I am 17 had this a while from when I was 12 for sure,never used PEDs so I will order oral minoxidil 2.5ml daily but I understand that will not fix my problem What can I do about it ?
How to deal with bold spots ?
1 like • Jan 20
At 17, patchy or thinning spots are more often genetics, stress, nutrition, or scalp conditions rather than something fixable with drugs alone. Oral minoxidil can help slow loss and thicken existing hair, but it will not cure the cause. Best short answer is see a dermatologist, get blood work if possible, address sleep, calories, iron, vitamin D, and scalp health, and avoid jumping into stronger meds this young unless a doctor confirms androgenic hair loss. I wouls even avoid minoxidil for various reasons (plus it stops working when you stop taking it) 🤜💥🤛
What can I expect on mk at 17 ( height, muscle, pros cons)
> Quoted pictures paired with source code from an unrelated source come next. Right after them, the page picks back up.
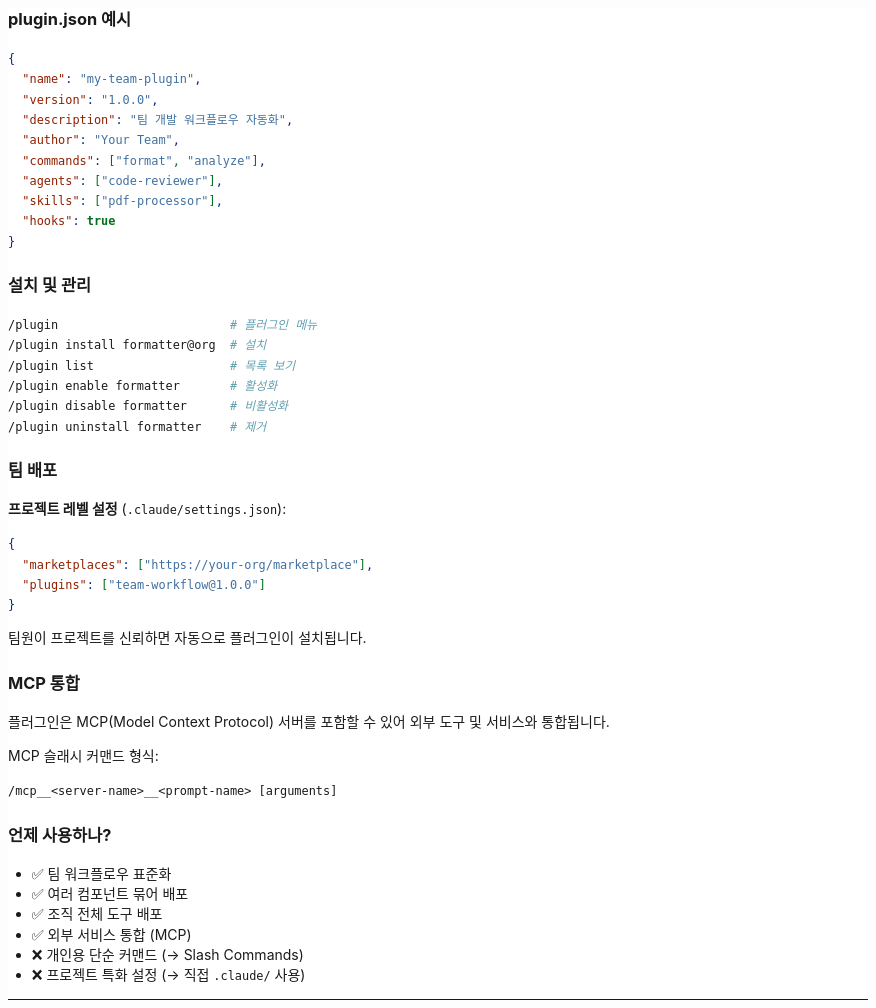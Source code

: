 ### plugin.json 예시

```json
{
  "name": "my-team-plugin",
  "version": "1.0.0",
  "description": "팀 개발 워크플로우 자동화",
  "author": "Your Team",
  "commands": ["format", "analyze"],
  "agents": ["code-reviewer"],
  "skills": ["pdf-processor"],
  "hooks": true
}
```

### 설치 및 관리

```bash
/plugin                        # 플러그인 메뉴
/plugin install formatter@org  # 설치
/plugin list                   # 목록 보기
/plugin enable formatter       # 활성화
/plugin disable formatter      # 비활성화
/plugin uninstall formatter    # 제거
```

### 팀 배포

**프로젝트 레벨 설정** (`.claude/settings.json`):
```json
{
  "marketplaces": ["https://your-org/marketplace"],
  "plugins": ["team-workflow@1.0.0"]
}
```

팀원이 프로젝트를 신뢰하면 자동으로 플러그인이 설치됩니다.

### MCP 통합

플러그인은 MCP(Model Context Protocol) 서버를 포함할 수 있어 외부 도구 및 서비스와 통합됩니다.

MCP 슬래시 커맨드 형식:
```
/mcp__<server-name>__<prompt-name> [arguments]
```

### 언제 사용하나?

- ✅ 팀 워크플로우 표준화
- ✅ 여러 컴포넌트 묶어 배포
- ✅ 조직 전체 도구 배포
- ✅ 외부 서비스 통합 (MCP)
- ❌ 개인용 단순 커맨드 (→ Slash Commands)
- ❌ 프로젝트 특화 설정 (→ 직접 `.claude/` 사용)

---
I would just like some advice and more understanding on the compound.
1 like • Jan 20
As Jim said. At 17, MK-677 is unlikely to do what most people hope. Height gains are very unlikely once growth plates are close to closing, and MK does not reliably reopen them. You might see increased appetite, water retention, fuller muscles from glycogen and water, and possibly better sleep, but not real new muscle tissue unless training and diet are already solid. Blood sugar can worsen, prolactin can rise, and edema, fatigue, and numb hands are common complaints, especially in younger users. The biggest con is that your natural growth hormone is already high at your age, so the upside is limited while the risks are more relevant. Long-term effects in teens are not well studied, and disrupting hormones this early can backfire. For most 17-year-olds, maximizing sleep, calories, protein, and progressive training will do more for height potential and muscle than MK-677, with far fewer downsides.